We can also use Keld's mnemonic encoding (as long as we stick to ISO
Latin 1, it's a good idea, and well done):
 
	<!ENTITY oe SDATA "<o/>">
 
|   Personally, I think folks should be thinking about concrete syntaxes
|   whose baseset is ISO10646, rather building systems based on the
|   reference concrete syntax.  Of course these two concrete syntaxes
|   are isomorphic by means of entity referencing.  But we should really
|   be building full 10646 syntaxes.  Document transfer can easily be
|   accomplished by means of appropriate transformation methods.
 
This is what I'm doing, already.  Howerver, believing that text entry
systems will be ISO 10646 compliant within the next few billion dollars
of software sales is a pipe dream.  Therefore, we need a "charactser set
manager" which can read any character data stream, compliant with ISO
2022 or IBM CDRA, or whatever, and let the parser see it as pure and
undiluted ISO 10646.  Passing to the application, we need to invoke the
character set manager once again to convert the internal representation
(ISO 10646) to whatever the application will understand.
 
SGML already supports understanding a document character set based on a
syntax reference character set, but it's not powerful enough to describe
a data stream encoding.  (That's why the TEI needs a "writing system
declaration", for instance.)  I think this should not be handled by the
application, but by a general utility between the general utility we
know as the entity manager and the parser.  Thus, the parser will use
ISO 10646 as its document _and_ syntax reference character set.
 
SGML cannot, however, communicate very well with the application on the
applications' terms when it comes to character set, and the ESIS as
defined does not include _any_ information about character sets (boo!

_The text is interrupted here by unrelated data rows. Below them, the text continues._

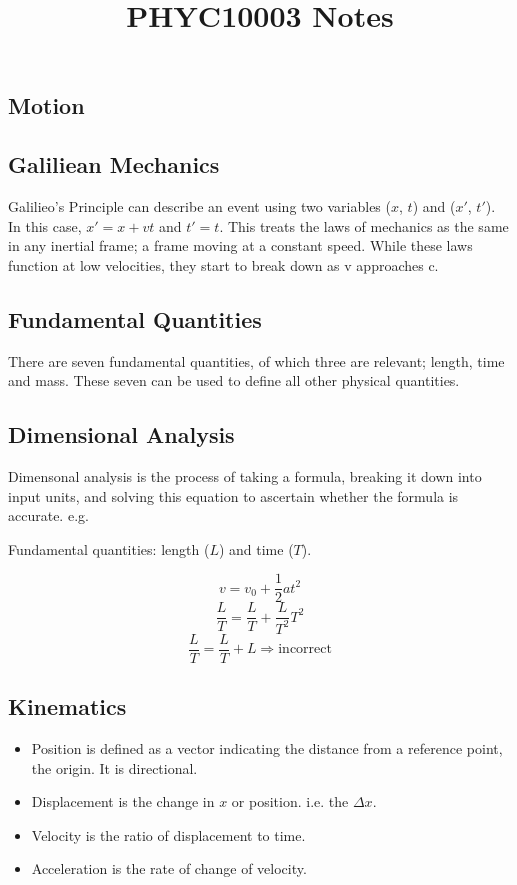 \documentclass[12pt]{report}
\begin{document}
\begin{flushleft}
\title{PHYC10003 Notes}
\chapter*{Motion}

\section*{Galiliean Mechanics}
Galilieo's Principle can describe an event using two variables (\(x\), \(t\))
and (\(x\prime\), \(t\prime\)). In this case, \(x\prime = x + vt\) and 
\(t\prime = t\). This treats the laws of mechanics as the same in any inertial
frame; a frame moving at a constant speed. While these laws function at low 
velocities, they start to break down as v approaches c.

\section*{Fundamental Quantities}
There are seven fundamental quantities, of which three are relevant; length, 
time and mass. These seven can be used to define all other physical quantities.

\section*{Dimensional Analysis}
Dimensonal analysis is the process of taking a formula, breaking it down into 
input units, and solving this equation to ascertain whether the formula is 
accurate. e.g.

\bigskip
\begin{center}
    Fundamental quantities: length (\(L\)) and time (\(T\)).
\end{center}
\[v = v_0 + \frac{1}{2}at^2\]
\[\frac{L}{T} = \frac{L}{T} + \frac{L}{T^2}T^2\]
\[\frac{L}{T} = \frac{L}{T} + L \Rightarrow \mathrm{incorrect}\]

\section*{Kinematics}
\begin{itemize}
    \item Position is defined as a vector indicating the distance from a 
    reference point, the origin. It is directional.
    \item Displacement is the change in \(x\) or position. i.e. the 
    \(\Delta x\).
    \item Velocity is the ratio of displacement to time. 
    \item Acceleration is the rate of change of velocity.
\end{itemize}


\end{flushleft}
\end{document}
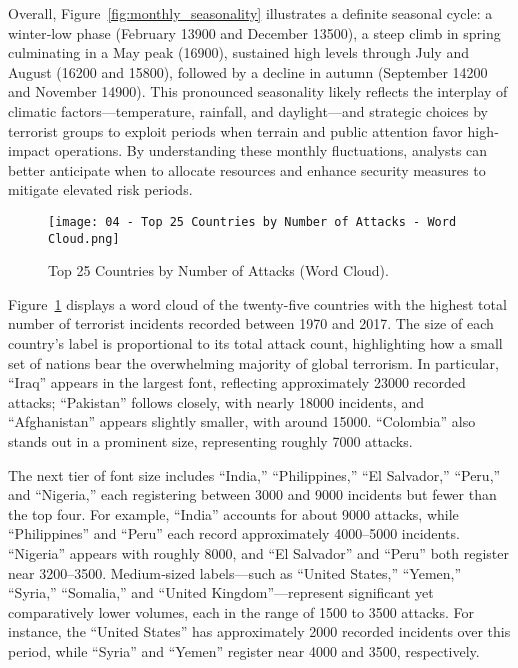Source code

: Overall, Figure~\ref{fig:monthly_seasonality} illustrates a definite seasonal cycle: a winter‐low phase (February 13900 and December 13500), a steep climb in spring culminating in a May peak (16900), sustained high levels through July and August (16200 and 15800), followed by a decline in autumn (September 14200 and November 14900). This pronounced seasonality likely reflects the interplay of climatic factors—temperature, rainfall, and daylight—and strategic choices by terrorist groups to exploit periods when terrain and public attention favor high‐impact operations. By understanding these monthly fluctuations, analysts can better anticipate when to allocate resources and enhance security measures to mitigate elevated risk periods.  



\vspace{0.5em}
\begin{figure}[ht]
  \centering
  \texttt{[image: 04 - Top 25 Countries by Number of Attacks - Word Cloud.png]}
  \caption{Top 25 Countries by Number of Attacks (Word Cloud).}
  \label{fig:wordcloud_countries}
\end{figure}

Figure~\ref{fig:wordcloud_countries} displays a word cloud of the twenty-five countries with the highest total number of terrorist incidents recorded between 1970 and 2017. The size of each country’s label is proportional to its total attack count, highlighting how a small set of nations bear the overwhelming majority of global terrorism. In particular, “Iraq” appears in the largest font, reflecting approximately 23000 recorded attacks; “Pakistan” follows closely, with nearly 18000 incidents, and “Afghanistan” appears slightly smaller, with around 15000. “Colombia” also stands out in a prominent size, representing roughly 7000 attacks.  

The next tier of font size includes “India,” “Philippines,” “El Salvador,” “Peru,” and “Nigeria,” each registering between 3000 and 9000 incidents but fewer than the top four. For example, “India” accounts for about 9000 attacks, while “Philippines” and “Peru” each record approximately 4000–5000 incidents. “Nigeria” appears with roughly 8000, and “El Salvador” and “Peru” both register near 3200–3500. Medium‐sized labels—such as “United States,” “Yemen,” “Syria,” “Somalia,” and “United Kingdom”—represent significant yet comparatively lower volumes, each in the range of 1500 to 3500 attacks. For instance, the “United States” has approximately 2000 recorded incidents over this period, while “Syria” and “Yemen” register near 4000 and 3500, respectively.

hiss!), so something needs to be done, in this area, too.
 
It's my intention to bring this kind of change about in SGML II, the
sequel.
 
I hope I have managed to clarify my design.
 
Best regards,
</Erik>
--
Erik Naggum             |  ISO  8879 SGML     |      +47 295 0313
                        |  ISO 10744 HyTime   |
<[log in to unmask]>        |  ISO 10646 UCS      |      Memento, terrigena.
<[log in to unmask]>       |  ISO  9899 C        |      Memento, vita brevis.